(DATA SHOWN):

--------

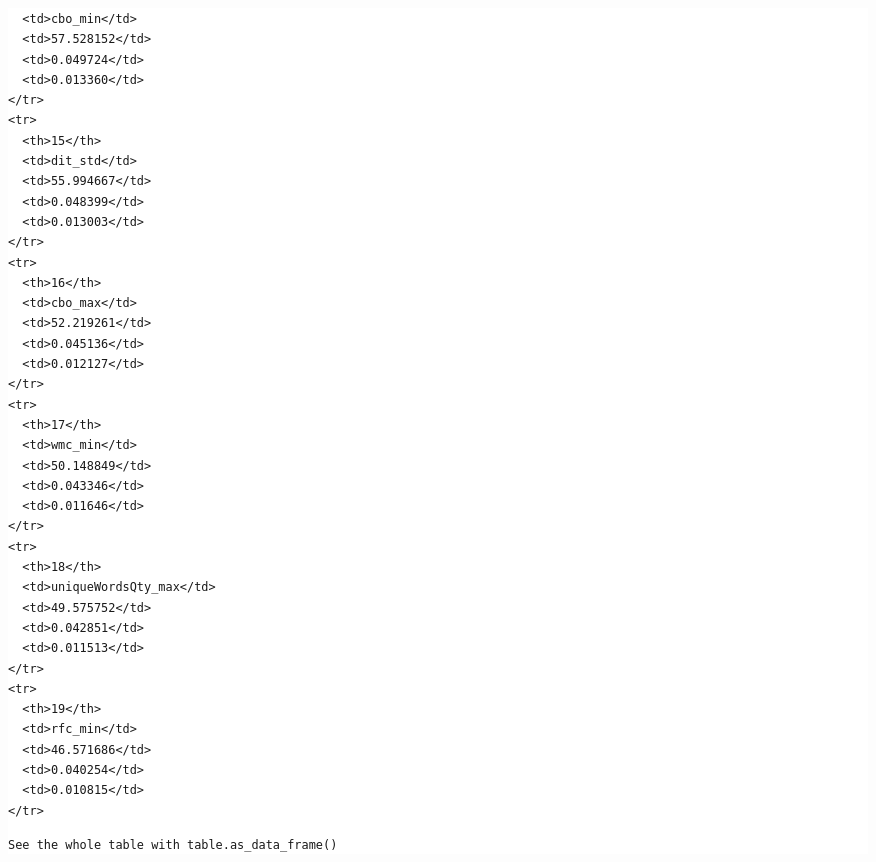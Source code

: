       <td>cbo_min</td>
      <td>57.528152</td>
      <td>0.049724</td>
      <td>0.013360</td>
    </tr>
    <tr>
      <th>15</th>
      <td>dit_std</td>
      <td>55.994667</td>
      <td>0.048399</td>
      <td>0.013003</td>
    </tr>
    <tr>
      <th>16</th>
      <td>cbo_max</td>
      <td>52.219261</td>
      <td>0.045136</td>
      <td>0.012127</td>
    </tr>
    <tr>
      <th>17</th>
      <td>wmc_min</td>
      <td>50.148849</td>
      <td>0.043346</td>
      <td>0.011646</td>
    </tr>
    <tr>
      <th>18</th>
      <td>uniqueWordsQty_max</td>
      <td>49.575752</td>
      <td>0.042851</td>
      <td>0.011513</td>
    </tr>
    <tr>
      <th>19</th>
      <td>rfc_min</td>
      <td>46.571686</td>
      <td>0.040254</td>
      <td>0.010815</td>
    </tr>
  </tbody>
</table>
</div>


    
    See the whole table with table.as_data_frame()
    




    


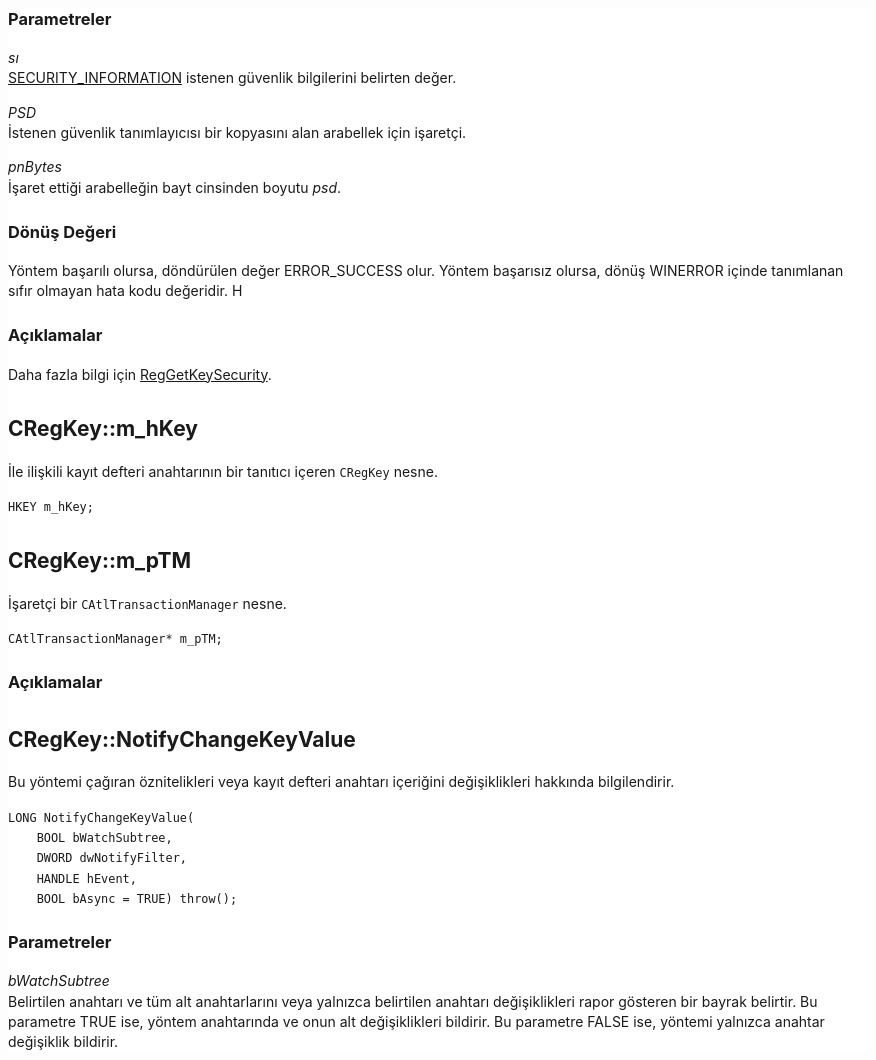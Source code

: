 ### <a name="parameters"></a>Parametreler  
 *sı*  
 [SECURITY_INFORMATION](/windows/desktop/SecAuthZ/security-information) istenen güvenlik bilgilerini belirten değer.  
  
 *PSD*  
 İstenen güvenlik tanımlayıcısı bir kopyasını alan arabellek için işaretçi.  
  
 *pnBytes*  
 İşaret ettiği arabelleğin bayt cinsinden boyutu *psd*.  
  
### <a name="return-value"></a>Dönüş Değeri  
 Yöntem başarılı olursa, döndürülen değer ERROR_SUCCESS olur. Yöntem başarısız olursa, dönüş WINERROR içinde tanımlanan sıfır olmayan hata kodu değeridir. H  
  
### <a name="remarks"></a>Açıklamalar  
 Daha fazla bilgi için [RegGetKeySecurity](/windows/desktop/api/winreg/nf-winreg-reggetkeysecurity).  
  
##  <a name="m_hkey"></a>  CRegKey::m_hKey  
 İle ilişkili kayıt defteri anahtarının bir tanıtıcı içeren `CRegKey` nesne.  
  
```
HKEY m_hKey;
```  
  
##  <a name="m_ptm"></a>  CRegKey::m_pTM  
 İşaretçi bir `CAtlTransactionManager` nesne.  
  
```
CAtlTransactionManager* m_pTM;
```  
  
### <a name="remarks"></a>Açıklamalar  
  
##  <a name="notifychangekeyvalue"></a>  CRegKey::NotifyChangeKeyValue  
 Bu yöntemi çağıran öznitelikleri veya kayıt defteri anahtarı içeriğini değişiklikleri hakkında bilgilendirir.  
  
```
LONG NotifyChangeKeyValue(  
    BOOL bWatchSubtree,
    DWORD dwNotifyFilter,
    HANDLE hEvent,
    BOOL bAsync = TRUE) throw();
```  
  
### <a name="parameters"></a>Parametreler  
 *bWatchSubtree*  
 Belirtilen anahtarı ve tüm alt anahtarlarını veya yalnızca belirtilen anahtarı değişiklikleri rapor gösteren bir bayrak belirtir. Bu parametre TRUE ise, yöntem anahtarında ve onun alt değişiklikleri bildirir. Bu parametre FALSE ise, yöntemi yalnızca anahtar değişiklik bildirir.  
  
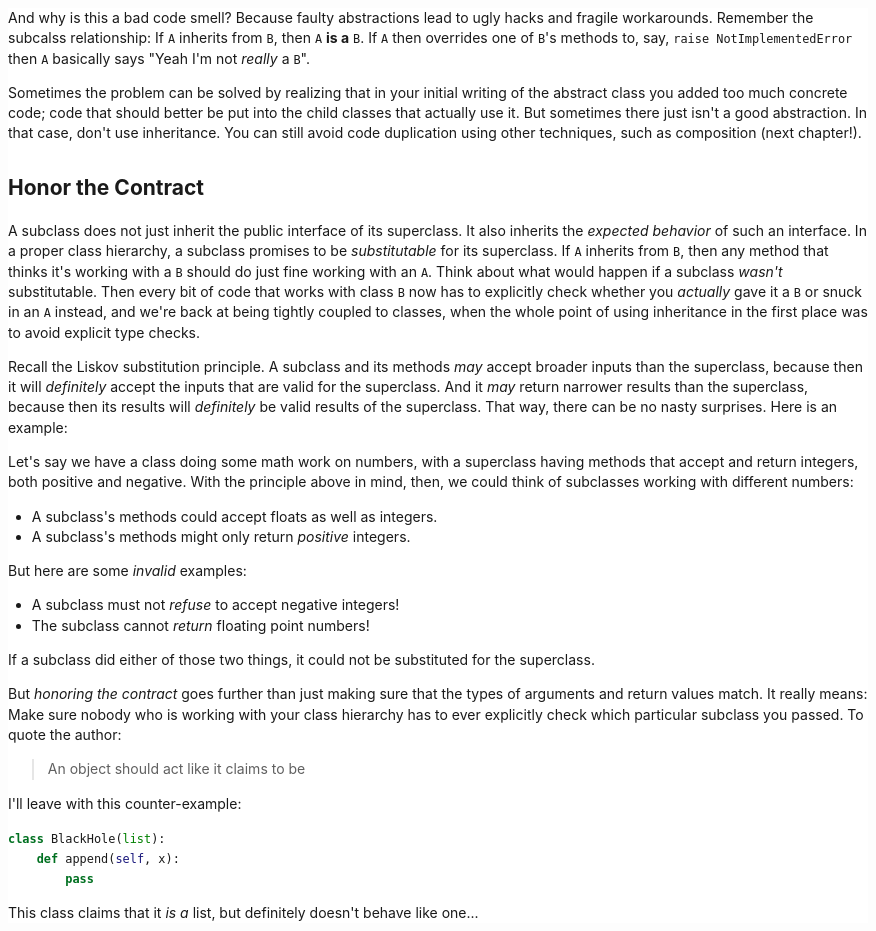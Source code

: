 And why is this a bad code smell? Because faulty abstractions lead to ugly hacks and fragile workarounds. Remember the subcalss relationship: If `A` inherits from `B`, then `A` **is a** `B`. If `A` then overrides one of `B`'s methods to, say, `raise NotImplementedError` then `A` basically says "Yeah I'm not *really* a `B`".

Sometimes the problem can be solved by realizing that in your initial writing of the abstract class you added too much concrete code; code that should better be put into the child classes that actually use it. But sometimes there just isn't a good abstraction. In that case, don't use inheritance. You can still avoid code duplication using other techniques, such as composition (next chapter!).

## Honor the Contract

A subclass does not just inherit the public interface of its superclass. It also inherits the *expected behavior* of such an interface. In a proper class hierarchy, a subclass promises to be *substitutable* for its superclass. If `A` inherits from `B`, then any method that thinks it's working with a `B` should do just fine working with an `A`. Think about what would happen if a subclass *wasn't* substitutable. Then every bit of code that works with class `B` now has to explicitly check whether you *actually* gave it a `B` or snuck in an `A` instead, and we're back at being tightly coupled to classes, when the whole point of using inheritance in the first place was to avoid explicit type checks.

Recall the Liskov substitution principle. A subclass and its methods *may* accept broader inputs than the superclass, because then it will *definitely* accept the inputs that are valid for the superclass. And it *may* return narrower results than the superclass, because then its results will *definitely* be valid results of the superclass. That way, there can be no nasty surprises. Here is an example:

Let's say we have a class doing some math work on numbers, with a superclass having methods that accept and return integers, both positive and negative. With the principle above in mind, then, we could think of subclasses working with different numbers:

- A subclass's methods could accept floats as well as integers.
- A subclass's methods might only return *positive* integers.

But here are some *invalid* examples:

- A subclass must not *refuse* to accept negative integers!
- The subclass cannot *return* floating point numbers!

If a subclass did either of those two things, it could not be substituted for the superclass.

But *honoring the contract* goes further than just making sure that the types of arguments and return values match. It really means: Make sure nobody who is working with your class hierarchy has to ever explicitly check which particular subclass you passed. To quote the author:

> An object should act like it claims to be

I'll leave with this counter-example:

```python
class BlackHole(list):
    def append(self, x):
        pass
```

This class claims that it *is a* list, but definitely doesn't behave like one...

--------

(INSTRUCTIONS FOR THE TASK): Within the material, count the lines where the word "kayıt" appears. The reply is that number and nothing more.

(RESULT BELOW): 2